Aim of the task:
Where does the word "comment" occur in the data below? Copy each line that holds it.

══ Data records ══

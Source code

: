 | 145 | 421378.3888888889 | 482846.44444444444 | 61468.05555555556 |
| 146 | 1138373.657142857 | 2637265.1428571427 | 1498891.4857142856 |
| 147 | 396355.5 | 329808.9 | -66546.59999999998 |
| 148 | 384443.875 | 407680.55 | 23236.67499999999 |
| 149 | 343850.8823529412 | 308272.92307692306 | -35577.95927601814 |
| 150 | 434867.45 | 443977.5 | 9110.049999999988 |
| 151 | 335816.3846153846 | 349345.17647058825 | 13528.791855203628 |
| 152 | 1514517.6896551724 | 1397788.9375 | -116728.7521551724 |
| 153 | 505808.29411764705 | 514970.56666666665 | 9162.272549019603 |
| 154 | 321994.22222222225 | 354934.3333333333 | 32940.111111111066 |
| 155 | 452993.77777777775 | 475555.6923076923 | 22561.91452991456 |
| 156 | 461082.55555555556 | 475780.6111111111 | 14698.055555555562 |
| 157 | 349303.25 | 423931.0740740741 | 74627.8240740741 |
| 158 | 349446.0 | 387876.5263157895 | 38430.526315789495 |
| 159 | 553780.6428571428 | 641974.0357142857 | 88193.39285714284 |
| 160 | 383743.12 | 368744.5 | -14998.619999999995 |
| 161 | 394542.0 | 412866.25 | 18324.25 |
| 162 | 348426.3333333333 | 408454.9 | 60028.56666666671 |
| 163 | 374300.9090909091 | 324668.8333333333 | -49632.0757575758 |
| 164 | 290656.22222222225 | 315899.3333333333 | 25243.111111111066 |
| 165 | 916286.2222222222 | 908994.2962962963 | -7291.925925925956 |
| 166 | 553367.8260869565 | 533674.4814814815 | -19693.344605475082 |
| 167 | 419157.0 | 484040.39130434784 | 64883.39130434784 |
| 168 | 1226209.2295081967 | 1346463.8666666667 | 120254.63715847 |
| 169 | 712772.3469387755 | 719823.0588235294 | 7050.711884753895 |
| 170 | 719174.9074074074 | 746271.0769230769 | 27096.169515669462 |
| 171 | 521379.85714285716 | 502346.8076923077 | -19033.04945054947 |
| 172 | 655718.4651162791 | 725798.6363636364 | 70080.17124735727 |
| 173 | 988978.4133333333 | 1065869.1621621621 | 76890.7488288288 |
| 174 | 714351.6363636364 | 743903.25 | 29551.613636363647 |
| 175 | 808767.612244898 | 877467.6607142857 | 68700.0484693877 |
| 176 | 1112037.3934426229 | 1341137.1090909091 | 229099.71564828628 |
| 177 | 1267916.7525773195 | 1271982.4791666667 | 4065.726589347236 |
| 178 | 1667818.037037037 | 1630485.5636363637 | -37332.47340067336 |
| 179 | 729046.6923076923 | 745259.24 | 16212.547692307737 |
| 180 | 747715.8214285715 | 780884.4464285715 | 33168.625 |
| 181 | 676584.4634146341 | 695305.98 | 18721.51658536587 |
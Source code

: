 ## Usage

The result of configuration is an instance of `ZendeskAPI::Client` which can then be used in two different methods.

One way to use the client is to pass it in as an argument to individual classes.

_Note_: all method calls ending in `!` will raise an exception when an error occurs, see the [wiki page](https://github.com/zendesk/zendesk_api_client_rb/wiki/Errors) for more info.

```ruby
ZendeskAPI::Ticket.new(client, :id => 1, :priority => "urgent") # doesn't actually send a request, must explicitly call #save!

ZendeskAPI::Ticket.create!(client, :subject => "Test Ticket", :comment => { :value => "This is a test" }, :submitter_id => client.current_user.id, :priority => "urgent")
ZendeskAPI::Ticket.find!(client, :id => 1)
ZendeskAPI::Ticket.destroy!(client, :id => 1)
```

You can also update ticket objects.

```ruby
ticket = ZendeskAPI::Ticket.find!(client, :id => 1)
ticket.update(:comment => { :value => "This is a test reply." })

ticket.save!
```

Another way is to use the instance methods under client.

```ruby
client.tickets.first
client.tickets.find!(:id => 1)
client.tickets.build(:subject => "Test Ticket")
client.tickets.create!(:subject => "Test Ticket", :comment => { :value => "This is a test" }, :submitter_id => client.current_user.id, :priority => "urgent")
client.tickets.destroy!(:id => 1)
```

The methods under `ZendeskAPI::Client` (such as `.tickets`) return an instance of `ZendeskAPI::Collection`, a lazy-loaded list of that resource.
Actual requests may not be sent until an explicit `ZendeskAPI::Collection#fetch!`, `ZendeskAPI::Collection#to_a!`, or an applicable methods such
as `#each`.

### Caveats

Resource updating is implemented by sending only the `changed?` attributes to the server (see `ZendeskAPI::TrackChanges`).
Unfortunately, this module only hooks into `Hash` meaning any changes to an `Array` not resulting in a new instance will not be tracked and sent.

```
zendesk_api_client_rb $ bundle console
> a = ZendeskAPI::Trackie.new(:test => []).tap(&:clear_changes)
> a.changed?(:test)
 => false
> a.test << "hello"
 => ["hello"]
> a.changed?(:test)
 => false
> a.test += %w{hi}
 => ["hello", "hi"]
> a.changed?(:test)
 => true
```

═══

Written answer:
ZendeskAPI::Ticket.create!(client, :subject => "Test Ticket", :comment => { :value => "This is a test" }, :submitter_id => client.current_user.id, :priority => "urgent")
ticket.update(:comment => { :value => "This is a test reply." })
client.tickets.create!(:subject => "Test Ticket", :comment => { :value => "This is a test" }, :submitter_id => client.current_user.id, :priority => "urgent")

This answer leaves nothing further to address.